Task requirements: Retype exactly what runs from the first line of the data to the line with "- library_scrape.r - functions", keeping both of those lines and skipping pictures.

(Rendered images with source text)

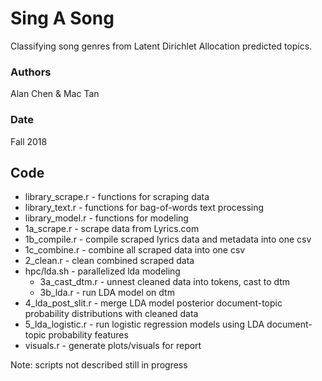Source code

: # Sing A Song
Classifying song genres from Latent Dirichlet Allocation predicted topics.

### Authors
Alan Chen & Mac Tan

### Date
Fall 2018

## Code
- library_scrape.r - functions for scraping data
- library_text.r - functions for bag-of-words text processing
- library_model.r - functions for modeling
- 1a_scrape.r - scrape data from Lyrics.com
- 1b_compile.r - compile scraped lyrics data and metadata into one csv
- 1c_combine.r - combine all scraped data into one csv
- 2_clean.r - clean combined scraped data
- hpc/lda.sh - parallelized lda modeling
    + 3a_cast_dtm.r - unnest cleaned data into tokens, cast to dtm
    + 3b_lda.r - run LDA model on dtm
- 4_lda_post_slit.r - merge LDA model posterior document-topic probability distributions with cleaned data
- 5_lda_logistic.r - run logistic regression models using LDA document-topic probability features
- visuals.r - generate plots/visuals for report

Note: scripts not described still in progress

Result:
Source code

: # Sing A Song
Classifying song genres from Latent Dirichlet Allocation predicted topics.

### Authors
Alan Chen & Mac Tan

### Date
Fall 2018

## Code
- library_scrape.r - functions for scraping data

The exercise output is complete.